When my marriage fell apart and I found myself drowning in depression, I had 3 people to forgive for about a trillion unforgivable things, yet they weren’t the most difficult to forgive — It was everyone else, and me.
Everyone else, because of the stupid things they would say, and worse, the things they wouldn’t.
Friends, that threw Bible verses at me like I was Satan, in hopes the scriptural fairy dust they were sprinkling over my heartache would magically make all the lies and broken vows in my marriage disappear (It didn’t.) And others, who oversimplified marriage by giving idiotic advice like, ‘Yah know, staying happily married is all about ‘balance’ and ‘continuing to date each other.‘….all while I stood in the wreckage left of my marriage that had just obliterated for reasons much more severe than that.

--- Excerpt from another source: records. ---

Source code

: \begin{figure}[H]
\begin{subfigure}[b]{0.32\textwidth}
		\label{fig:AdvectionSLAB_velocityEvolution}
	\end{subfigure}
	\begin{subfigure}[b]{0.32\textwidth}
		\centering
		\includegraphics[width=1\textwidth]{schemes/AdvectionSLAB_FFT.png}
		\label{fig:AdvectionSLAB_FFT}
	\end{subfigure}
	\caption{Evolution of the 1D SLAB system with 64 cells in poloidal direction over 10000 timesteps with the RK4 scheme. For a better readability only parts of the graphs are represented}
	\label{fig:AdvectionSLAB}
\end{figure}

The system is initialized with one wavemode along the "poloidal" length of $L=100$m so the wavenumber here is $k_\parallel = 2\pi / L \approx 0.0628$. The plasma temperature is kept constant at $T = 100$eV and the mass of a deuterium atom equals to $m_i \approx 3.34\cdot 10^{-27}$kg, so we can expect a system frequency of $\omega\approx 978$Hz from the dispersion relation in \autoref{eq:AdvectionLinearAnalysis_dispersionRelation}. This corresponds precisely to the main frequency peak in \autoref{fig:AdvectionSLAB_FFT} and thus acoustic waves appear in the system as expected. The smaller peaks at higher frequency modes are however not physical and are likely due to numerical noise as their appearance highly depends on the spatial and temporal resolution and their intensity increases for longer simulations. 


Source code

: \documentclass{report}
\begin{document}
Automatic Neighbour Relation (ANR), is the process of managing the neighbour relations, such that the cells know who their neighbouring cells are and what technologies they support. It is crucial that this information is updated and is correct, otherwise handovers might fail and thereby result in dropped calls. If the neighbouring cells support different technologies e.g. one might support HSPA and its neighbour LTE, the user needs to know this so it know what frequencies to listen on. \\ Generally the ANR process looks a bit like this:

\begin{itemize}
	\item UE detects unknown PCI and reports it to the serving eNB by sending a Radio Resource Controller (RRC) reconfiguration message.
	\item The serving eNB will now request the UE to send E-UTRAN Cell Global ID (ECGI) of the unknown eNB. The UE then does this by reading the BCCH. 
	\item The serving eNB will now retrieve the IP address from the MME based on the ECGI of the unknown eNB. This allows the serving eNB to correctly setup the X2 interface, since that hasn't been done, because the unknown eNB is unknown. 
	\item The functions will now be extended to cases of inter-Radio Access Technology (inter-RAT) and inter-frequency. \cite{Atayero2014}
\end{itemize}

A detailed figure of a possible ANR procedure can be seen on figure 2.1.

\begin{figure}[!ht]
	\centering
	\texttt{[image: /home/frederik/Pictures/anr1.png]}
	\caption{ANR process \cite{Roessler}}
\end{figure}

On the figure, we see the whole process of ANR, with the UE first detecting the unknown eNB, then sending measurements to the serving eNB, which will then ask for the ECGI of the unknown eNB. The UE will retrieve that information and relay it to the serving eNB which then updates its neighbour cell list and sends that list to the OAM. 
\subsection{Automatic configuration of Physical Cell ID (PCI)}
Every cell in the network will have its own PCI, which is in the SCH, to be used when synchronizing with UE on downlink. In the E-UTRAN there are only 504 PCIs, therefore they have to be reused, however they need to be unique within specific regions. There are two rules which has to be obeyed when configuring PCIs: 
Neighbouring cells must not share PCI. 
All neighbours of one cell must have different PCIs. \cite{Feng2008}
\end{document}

Balance?!?! I mean, what does that even mean?!?! I realize balance is good, for instance, when decorating bookshelves or when trying to not eat too much sugar, and that dating each other is ideal if, say, you want to eat your way through all the sushi joints in town. But for me, having a happy marriage had nothing to do with either of those things at the time… I NEEDED MY HUSBAND TO STOP LOOKING AT PORN! (balance and dating each other, my @$$!)
But then there was me to forgive. Arguably, the most difficult person for me to stomach at the time…
To forgive myself, for being the person whose voice now always sounded pointed and cynical, and who viewed silverware and candle warmers on a registry, a far-cry from preparing a young couple for the reality of marriage.
I had to forgive myself for being the wife who couldn’t get over the past, the mom who never had enough energy, and the christian who said awkward things at bible studies…
Like the time I said point-blank, and I quote, “I get why people commit suicide…” all while the other bible study attendees physically leaned back in their seats, away from my transparency, as if the darkness in me and the heartache that caused it, were contagious.
Which brings me to why I’m writing today… (I’m all over the place today, bear with me.) Never will I forget how I felt leaving that bible study that night, how I sobbed in the shower that night because, it was clear, I was too much for people.
I was too much emotion, too much darkness. Too many questions, too much awkwardness. I could see it in their eyes. How I hated myself for that. (How I hated the people in that stupid bible study, too.)
But more than that, how I believed God was looking down on me that night, ashamed of the despicable person I was becoming, and the battle with depression I was, so obviously, losing.
It was then, that I heard God speak, and I’ll never forget the words He said. And its the same words, years later, I want to say to you; whomever is reading this that is struggling to stomach themselves, and the person that depression, the savagery of life, or the state of your broken heart, have made you become.
You wont believe it…
God said, “Do not recoil from these afflictions, they are among my most favored gifts” *
This heartache… a gift? This awkwardness… this darkness… a prized road I’ve been chosen for? A journey not to run away from, but to get expectant of? B.S…. I can imagine you thinking.
(I thought the same.)
But understand this, 2 1/2 years from the day that I made a bunch of conservative South Carolinians clutch their bibles and hide their children when during a bible study I revealed my true identity as the Queen of Darkness... I am stunned because, God was right.
I’ve not only withstood my darkest days, I’m grateful for them. And I believe one day you will be, too.
If the road your life has taken, has you in over your head and struggling to catch your breath, understand you have also been handselected by God to be let in on a secret few people know — not only about Him, but about yourself.
Deuteronomy 8:1-5, MSG, says this, “Remember every road God led you on in the wilderness, pushing you to your limits, testing you so that you could know what you were made of.”
I know what I’m made of these days. I have a backbone of steel, an inner strength that is just as much impenetrable as it is unstoppable (though many people have tried!) No longer am I piggy backing off my husband’s calling, or merely tagging along to help him fulfill his God-given purpose, because I have my own significance raging through my veins; words of purpose, I now know, that God spoke over me in my mother’s womb, declarations He made that I refuse to back down until I see come to fruition.
You do, as well…
Every road… no matter how chaotic or crushing, lonely or severe, is led by a God who knows what He’s doing. He has not left you, and in no way is He ashamed of you or of what you have become along the way. And today, God wants you to know that this journey you’re on – the same one that has you crying in the shower and struggling to forgive yourself for not being the most enjoyable person in the room – is among His most favored gifts! The gift of unlocking what you’re made of, and maybe for the first time in your life, to unveil what you were made for — and it wont be in spite of your darkest days, but because of them.
You might even be grateful for them one day.
One thing is certain: you sure as heck won’t sprinkle spiritual fairy dust on people’s heartache or give marriage advice that has some bogus word like balanced in it. And the world will be better for it.